This Being Absolute, the source of their being and power, is compresent with all the finite agents and makes possible their action in the world. Thus, “if there are particular primary [finite?] beings that exercise power in action, then they do so by virtue of their status as participant powers . . .” The “primary being or one of its acts is the bearer of a Being that transcends it.” [8] Pols admits a certain “ontological mystery” here: it is the mystery of the “concrete particular whose very particularity includes a union with and dependence upon a general, common, or universal power.”[9] But the question is whether this general, common, or universal power is itself a primordial agent from which the power of agency flows or in which it is fully instantiated or exemplified, or is it something other, something that is not primordially an agent? Is this the mystery we have been looking for in the primordiality of agency, act, and agent or is it a conceptual confusion unnecessary to the completion of Pols’s project? Can we simply think of the Absolute Being as Absolute Agent? What is to be gained by dropping or excluding the primordiality of agency from the meaning of Absolute Being?

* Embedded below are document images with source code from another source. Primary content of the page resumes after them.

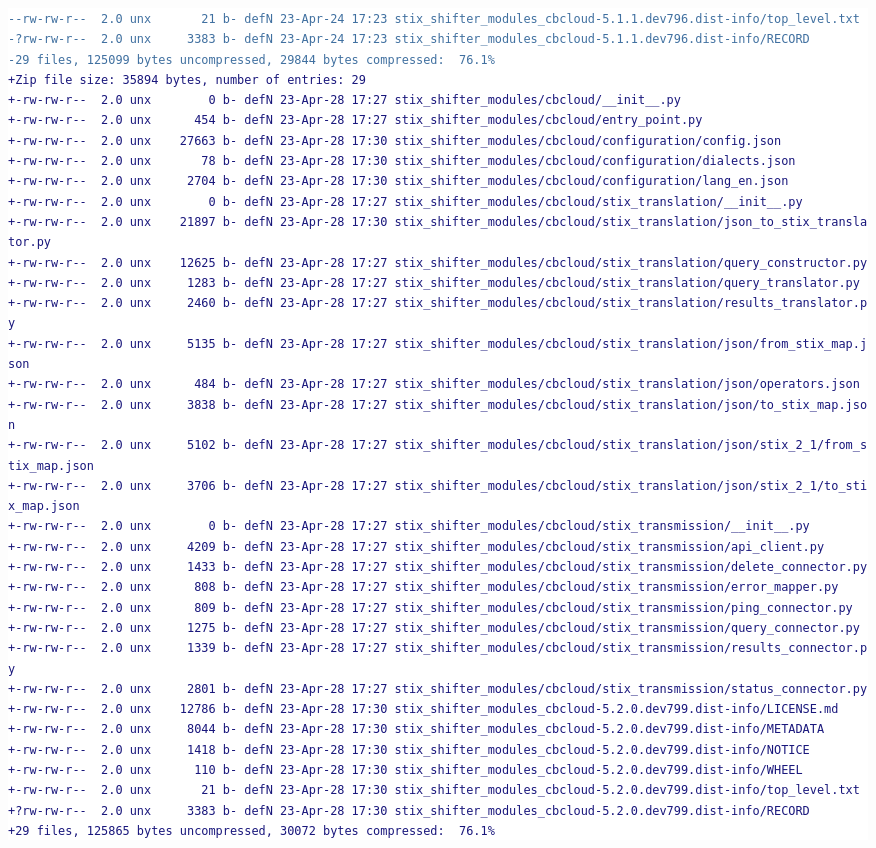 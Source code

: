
 ```diff
--rw-rw-r--  2.0 unx       21 b- defN 23-Apr-24 17:23 stix_shifter_modules_cbcloud-5.1.1.dev796.dist-info/top_level.txt
-?rw-rw-r--  2.0 unx     3383 b- defN 23-Apr-24 17:23 stix_shifter_modules_cbcloud-5.1.1.dev796.dist-info/RECORD
-29 files, 125099 bytes uncompressed, 29844 bytes compressed:  76.1%
+Zip file size: 35894 bytes, number of entries: 29
+-rw-rw-r--  2.0 unx        0 b- defN 23-Apr-28 17:27 stix_shifter_modules/cbcloud/__init__.py
+-rw-rw-r--  2.0 unx      454 b- defN 23-Apr-28 17:27 stix_shifter_modules/cbcloud/entry_point.py
+-rw-rw-r--  2.0 unx    27663 b- defN 23-Apr-28 17:30 stix_shifter_modules/cbcloud/configuration/config.json
+-rw-rw-r--  2.0 unx       78 b- defN 23-Apr-28 17:30 stix_shifter_modules/cbcloud/configuration/dialects.json
+-rw-rw-r--  2.0 unx     2704 b- defN 23-Apr-28 17:30 stix_shifter_modules/cbcloud/configuration/lang_en.json
+-rw-rw-r--  2.0 unx        0 b- defN 23-Apr-28 17:27 stix_shifter_modules/cbcloud/stix_translation/__init__.py
+-rw-rw-r--  2.0 unx    21897 b- defN 23-Apr-28 17:30 stix_shifter_modules/cbcloud/stix_translation/json_to_stix_translator.py
+-rw-rw-r--  2.0 unx    12625 b- defN 23-Apr-28 17:27 stix_shifter_modules/cbcloud/stix_translation/query_constructor.py
+-rw-rw-r--  2.0 unx     1283 b- defN 23-Apr-28 17:27 stix_shifter_modules/cbcloud/stix_translation/query_translator.py
+-rw-rw-r--  2.0 unx     2460 b- defN 23-Apr-28 17:27 stix_shifter_modules/cbcloud/stix_translation/results_translator.py
+-rw-rw-r--  2.0 unx     5135 b- defN 23-Apr-28 17:27 stix_shifter_modules/cbcloud/stix_translation/json/from_stix_map.json
+-rw-rw-r--  2.0 unx      484 b- defN 23-Apr-28 17:27 stix_shifter_modules/cbcloud/stix_translation/json/operators.json
+-rw-rw-r--  2.0 unx     3838 b- defN 23-Apr-28 17:27 stix_shifter_modules/cbcloud/stix_translation/json/to_stix_map.json
+-rw-rw-r--  2.0 unx     5102 b- defN 23-Apr-28 17:27 stix_shifter_modules/cbcloud/stix_translation/json/stix_2_1/from_stix_map.json
+-rw-rw-r--  2.0 unx     3706 b- defN 23-Apr-28 17:27 stix_shifter_modules/cbcloud/stix_translation/json/stix_2_1/to_stix_map.json
+-rw-rw-r--  2.0 unx        0 b- defN 23-Apr-28 17:27 stix_shifter_modules/cbcloud/stix_transmission/__init__.py
+-rw-rw-r--  2.0 unx     4209 b- defN 23-Apr-28 17:27 stix_shifter_modules/cbcloud/stix_transmission/api_client.py
+-rw-rw-r--  2.0 unx     1433 b- defN 23-Apr-28 17:27 stix_shifter_modules/cbcloud/stix_transmission/delete_connector.py
+-rw-rw-r--  2.0 unx      808 b- defN 23-Apr-28 17:27 stix_shifter_modules/cbcloud/stix_transmission/error_mapper.py
+-rw-rw-r--  2.0 unx      809 b- defN 23-Apr-28 17:27 stix_shifter_modules/cbcloud/stix_transmission/ping_connector.py
+-rw-rw-r--  2.0 unx     1275 b- defN 23-Apr-28 17:27 stix_shifter_modules/cbcloud/stix_transmission/query_connector.py
+-rw-rw-r--  2.0 unx     1339 b- defN 23-Apr-28 17:27 stix_shifter_modules/cbcloud/stix_transmission/results_connector.py
+-rw-rw-r--  2.0 unx     2801 b- defN 23-Apr-28 17:27 stix_shifter_modules/cbcloud/stix_transmission/status_connector.py
+-rw-rw-r--  2.0 unx    12786 b- defN 23-Apr-28 17:30 stix_shifter_modules_cbcloud-5.2.0.dev799.dist-info/LICENSE.md
+-rw-rw-r--  2.0 unx     8044 b- defN 23-Apr-28 17:30 stix_shifter_modules_cbcloud-5.2.0.dev799.dist-info/METADATA
+-rw-rw-r--  2.0 unx     1418 b- defN 23-Apr-28 17:30 stix_shifter_modules_cbcloud-5.2.0.dev799.dist-info/NOTICE
+-rw-rw-r--  2.0 unx      110 b- defN 23-Apr-28 17:30 stix_shifter_modules_cbcloud-5.2.0.dev799.dist-info/WHEEL
+-rw-rw-r--  2.0 unx       21 b- defN 23-Apr-28 17:30 stix_shifter_modules_cbcloud-5.2.0.dev799.dist-info/top_level.txt
+?rw-rw-r--  2.0 unx     3383 b- defN 23-Apr-28 17:30 stix_shifter_modules_cbcloud-5.2.0.dev799.dist-info/RECORD
+29 files, 125865 bytes uncompressed, 30072 bytes compressed:  76.1%
``` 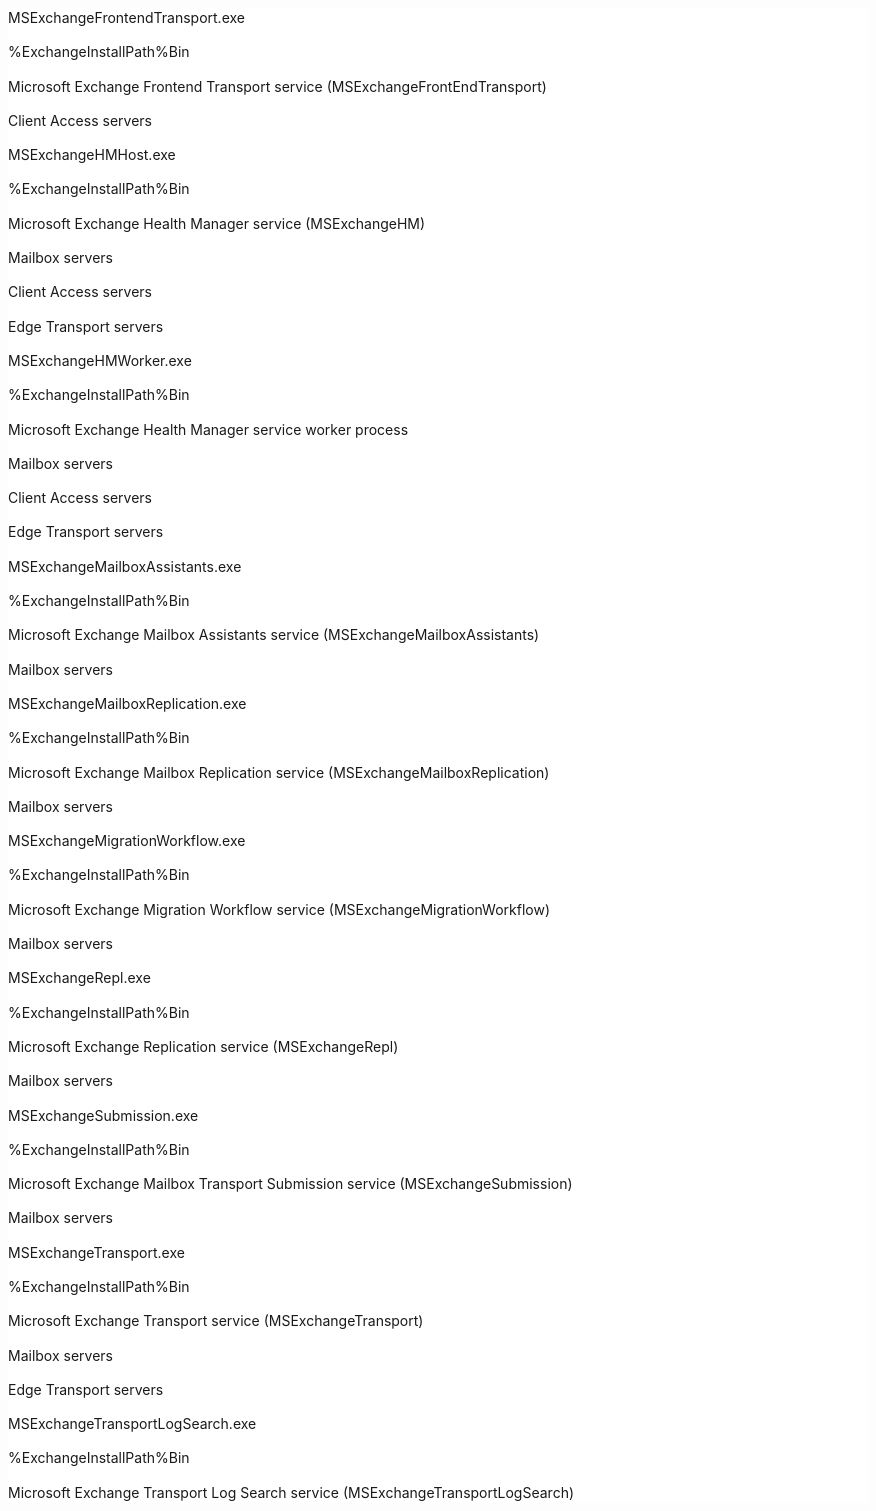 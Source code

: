 </tr>
<tr class="odd">
<td><p>MSExchangeFrontendTransport.exe</p></td>
<td><p>%ExchangeInstallPath%Bin</p></td>
<td><p>Microsoft Exchange Frontend Transport service (MSExchangeFrontEndTransport)</p></td>
<td><p>Client Access servers</p></td>
</tr>
<tr class="even">
<td><p>MSExchangeHMHost.exe</p></td>
<td><p>%ExchangeInstallPath%Bin</p></td>
<td><p>Microsoft Exchange Health Manager service (MSExchangeHM)</p></td>
<td><p>Mailbox servers</p>
<p>Client Access servers</p>
<p>Edge Transport servers</p></td>
</tr>
<tr class="odd">
<td><p>MSExchangeHMWorker.exe</p></td>
<td><p>%ExchangeInstallPath%Bin</p></td>
<td><p>Microsoft Exchange Health Manager service worker process</p></td>
<td><p>Mailbox servers</p>
<p>Client Access servers</p>
<p>Edge Transport servers</p></td>
</tr>
<tr class="even">
<td><p>MSExchangeMailboxAssistants.exe</p></td>
<td><p>%ExchangeInstallPath%Bin</p></td>
<td><p>Microsoft Exchange Mailbox Assistants service (MSExchangeMailboxAssistants)</p></td>
<td><p>Mailbox servers</p></td>
</tr>
<tr class="odd">
<td><p>MSExchangeMailboxReplication.exe</p></td>
<td><p>%ExchangeInstallPath%Bin</p></td>
<td><p>Microsoft Exchange Mailbox Replication service (MSExchangeMailboxReplication)</p></td>
<td><p>Mailbox servers</p></td>
</tr>
<tr class="even">
<td><p>MSExchangeMigrationWorkflow.exe</p></td>
<td><p>%ExchangeInstallPath%Bin</p></td>
<td><p>Microsoft Exchange Migration Workflow service (MSExchangeMigrationWorkflow)</p></td>
<td><p>Mailbox servers</p></td>
</tr>
<tr class="odd">
<td><p>MSExchangeRepl.exe</p></td>
<td><p>%ExchangeInstallPath%Bin</p></td>
<td><p>Microsoft Exchange Replication service (MSExchangeRepl)</p></td>
<td><p>Mailbox servers</p></td>
</tr>
<tr class="even">
<td><p>MSExchangeSubmission.exe</p></td>
<td><p>%ExchangeInstallPath%Bin</p></td>
<td><p>Microsoft Exchange Mailbox Transport Submission service (MSExchangeSubmission)</p></td>
<td><p>Mailbox servers</p></td>
</tr>
<tr class="odd">
<td><p>MSExchangeTransport.exe</p></td>
<td><p>%ExchangeInstallPath%Bin</p></td>
<td><p>Microsoft Exchange Transport service (MSExchangeTransport)</p></td>
<td><p>Mailbox servers</p>
<p>Edge Transport servers</p></td>
</tr>
<tr class="even">
<td><p>MSExchangeTransportLogSearch.exe</p></td>
<td><p>%ExchangeInstallPath%Bin</p></td>
<td><p>Microsoft Exchange Transport Log Search service (MSExchangeTransportLogSearch)</p></td> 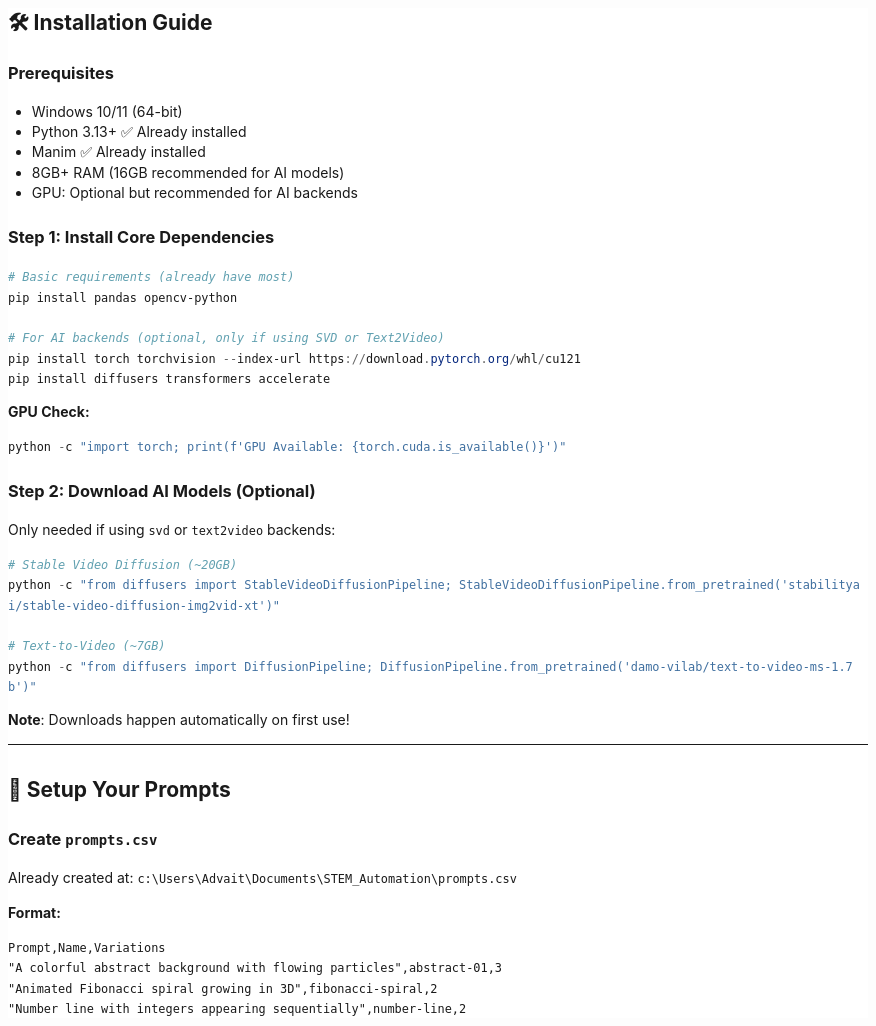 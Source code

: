 
## 🛠️ Installation Guide

### Prerequisites
- Windows 10/11 (64-bit)
- Python 3.13+ ✅ Already installed
- Manim ✅ Already installed
- 8GB+ RAM (16GB recommended for AI models)
- GPU: Optional but recommended for AI backends

### Step 1: Install Core Dependencies

```powershell
# Basic requirements (already have most)
pip install pandas opencv-python

# For AI backends (optional, only if using SVD or Text2Video)
pip install torch torchvision --index-url https://download.pytorch.org/whl/cu121
pip install diffusers transformers accelerate
```

**GPU Check:**
```powershell
python -c "import torch; print(f'GPU Available: {torch.cuda.is_available()}')"
```

### Step 2: Download AI Models (Optional)

Only needed if using `svd` or `text2video` backends:

```powershell
# Stable Video Diffusion (~20GB)
python -c "from diffusers import StableVideoDiffusionPipeline; StableVideoDiffusionPipeline.from_pretrained('stabilityai/stable-video-diffusion-img2vid-xt')"

# Text-to-Video (~7GB)
python -c "from diffusers import DiffusionPipeline; DiffusionPipeline.from_pretrained('damo-vilab/text-to-video-ms-1.7b')"
```

**Note**: Downloads happen automatically on first use!

---

## 📁 Setup Your Prompts

### Create `prompts.csv`

Already created at: `c:\Users\Advait\Documents\STEM_Automation\prompts.csv`

**Format:**
```csv
Prompt,Name,Variations
"A colorful abstract background with flowing particles",abstract-01,3
"Animated Fibonacci spiral growing in 3D",fibonacci-spiral,2
"Number line with integers appearing sequentially",number-line,2
```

The individual or fundamental (finite?) agent, Pols insists, “comes out of Being.” The agent’s unity, power, and order is a “shared one: it participates in, [and] is a partial expression of, the unity of Being.”[10] Each fundamental being is a ‘power instance’ of a common One.[11] This One or Being, for Pols, is God. It is a “One whose power ramifies in all multiplicities.”[12] God is the U-factor in our experience, that which transcends each of the particulars that participate in it.[13] Pols insists that this notion of participation is not the Platonic notion of participation in a conceptual form but rather “the participation of a particular entity in a unity/universality.”[14] The relation between the one finite agent and the many acts over which she presides is paralleled by the relation between the One Being that is universal and the many beings that participate in it. This is no radical pluralism of Ones but a “plurality of Ones that share in a universal (thus transcendent) One.”[15] But is this transcendent One also and primordially an agent, and if not, then what is it, and what is its relation to agency?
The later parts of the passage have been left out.